Whether you’re a small business owner or you work in Supply Chain, a crucial tool to identify challenges and opportunities within your organization is to regular spend data analysis.
Without such level of analysis, companies can lose visibility as to where the money is going. Oftentimes it’s only the accounting department who know’s where the money is going, but it’s the Operations, Supply chain, C-Suite, Sourcing, Purchasing, etc. that are making spend decisions!
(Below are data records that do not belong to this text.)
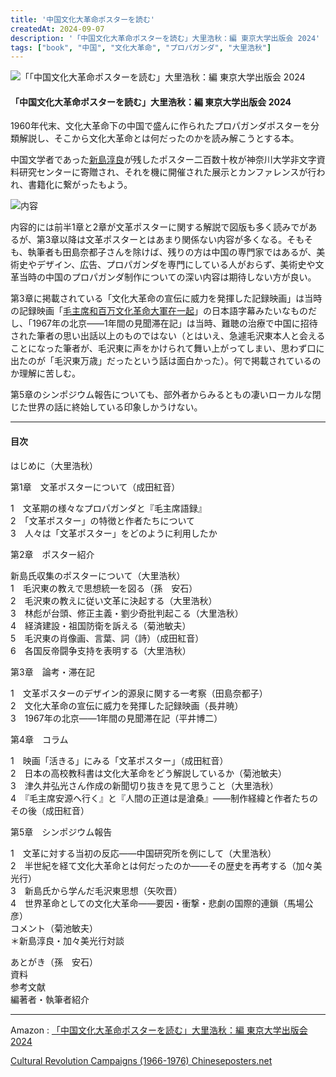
 ```yaml
---
title: '中国文化大革命ポスターを読む'
createdAt: 2024-09-07
description: '「中国文化大革命ポスターを読む」大里浩秋：編 東京大学出版会 2024'
tags: ["book", "中国", "文化大革命", "プロパガンダ", "大里浩秋"]
---
```


![「「中国文化大革命ポスターを読む」大里浩秋：編 東京大学出版会 2024](https://i.gyazo.com/56d676652c8758be23059a3e1f9c97f1.png)

#### 「中国文化大革命ポスターを読む」大里浩秋：編 東京大学出版会 2024

1960年代末、文化大革命下の中国で盛んに作られたプロパガンダポスターを分類解説し、そこから文化大革命とは何だったのかを読み解こうとする本。

中国文学者であった[新島淳良](https://ja.wikipedia.org/wiki/%E6%96%B0%E5%B3%B6%E6%B7%B3%E8%89%AF)が残したポスター二百数十枚が神奈川大学非文字資料研究センターに寄贈され、それを機に開催された展示とカンファレンスが行われ、書籍化に繋がったもよう。

![内容](https://i.gyazo.com/0f5b037a56d121b3a262d71a049935d2.png)

内容的には前半1章と2章が文革ポスターに関する解説で図版も多く読みでがあるが、第3章以降は文革ポスターとはあまり関係ない内容が多くなる。そもそも、執筆者も田島奈都子さんを除けば、残りの方は中国の専門家ではあるが、美術史やデザイン、広告、プロパガンダを専門にしている人がおらず、美術史や文革当時の中国のプロパガンダ制作についての深い内容は期待しない方が良い。

第3章に掲載されている「文化大革命の宣伝に威力を発揮した記録映画」は当時の記録映画「[毛主席和百万文化革命大軍在一起](https://youtu.be/sY_mRzywEYU?si=t583v06bWukvucpC)」の日本語字幕みたいなものだし、「1967年の北京――1年間の見聞滞在記」は当時、難聴の治療で中国に招待された筆者の思い出話以上のものではない（とはいえ、急遽毛沢東本人と会えることになった筆者が、毛沢東に声をかけられて舞い上がってしまい、思わず口に出たのが「毛沢東万歳」だったという話は面白かった）。何で掲載されているのか理解に苦しむ。

第5章のシンポジウム報告についても、部外者からみるともの凄いローカルな閉じた世界の話に終始している印象しかうけない。

---
#### 目次

はじめに（大里浩秋）

第1章　文革ポスターについて（成田紅音）

1　文革期の様々なプロパガンダと『毛主席語録』  
2　「文革ポスター」の特徴と作者たちについて  
3　人々は「文革ポスター」をどのように利用したか  

第2章　ポスター紹介

新島氏収集のポスターについて（大里浩秋）  
1　毛沢東の教えで思想統一を図る（孫　安石）  
2　毛沢東の教えに従い文革に決起する（大里浩秋）  
3　林彪が台頭、修正主義・劉少奇批判起こる（大里浩秋）  
4　経済建設・祖国防衛を訴える（菊池敏夫）  
5　毛沢東の肖像画、言葉、詞（詩）（成田紅音）  
6　各国反帝闘争支持を表明する（大里浩秋）  

第3章　論考・滞在記

1　文革ポスターのデザイン的源泉に関する一考察（田島奈都子）  
2　文化大革命の宣伝に威力を発揮した記録映画（長井暁）  
3　1967年の北京――1年間の見聞滞在記（平井博二）  

第4章　コラム

1　映画「活きる」にみる「文革ポスター」（成田紅音）  
2　日本の高校教科書は文化大革命をどう解説しているか（菊池敏夫）  
3　津久井弘光さん作成の新聞切り抜きを見て思うこと（大里浩秋）  
4　『毛主席安源へ行く』と『人間の正道は是滄桑』――制作経緯と作者たちのその後（成田紅音）  

第5章　シンポジウム報告

1　文革に対する当初の反応――中国研究所を例にして（大里浩秋）  
2　半世紀を経て文化大革命とは何だったのか――その歴史を再考する（加々美光行）  
3　新島氏から学んだ毛沢東思想（矢吹晋）  
4　世界革命としての文化大革命――要因・衝撃・悲劇の国際的連鎖（馬場公彦）  
コメント（菊池敏夫）  
＊新島淳良・加々美光行対談  

あとがき（孫　安石）  
資料  
参考文献  
編著者・執筆者紹介

---

Amazon : [「中国文化大革命ポスターを読む」大里浩秋：編 東京大学出版会 2024](https://www.amazon.co.jp/dp/4130210866)    

[Cultural Revolution Campaigns (1966-1976) Chineseposters.net](https://chineseposters.net/themes/cultural-revolution-campaigns)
This unsustainable disconnect between the information and the decision makers of the company can lead to increased “Spend Leaks” or spending money on things you don’t need, and shorting your company of the funds needed for more important endeavors.
What is Spend Analysis
Spend Analysis is the process of collecting, cleansing, classifying, and analyzing spend data.
- Collecting Data
- The first step to Spend Analysis is to find the data. Most companies already have databases full of transaction data that could be used as a starting points for the data analysis
- Whether the data has been systematically or manually collected, it is crucial to identify how accurate it is.
- If it’s been manually typed, it could contain a plethora of errors and misspellings.
- If it’s systematically recorded, it might be useful to know the sources of the data in order to make sure we understand their real meaning and assumptions attached to the numbers.
- Depending on the particular questions you are trying to answer, the data has to be logically classified. This is the big problem Artificial Intelligence is trying to solve, but until it is fine tuned, it is mainly a human logic exercise.
- Classifying data needs to take into account the context of the data, where it comes from and who is going to need to understand it. Data can be logically categorized, by product families, geography, product importance, spend category, cost, complexity etc.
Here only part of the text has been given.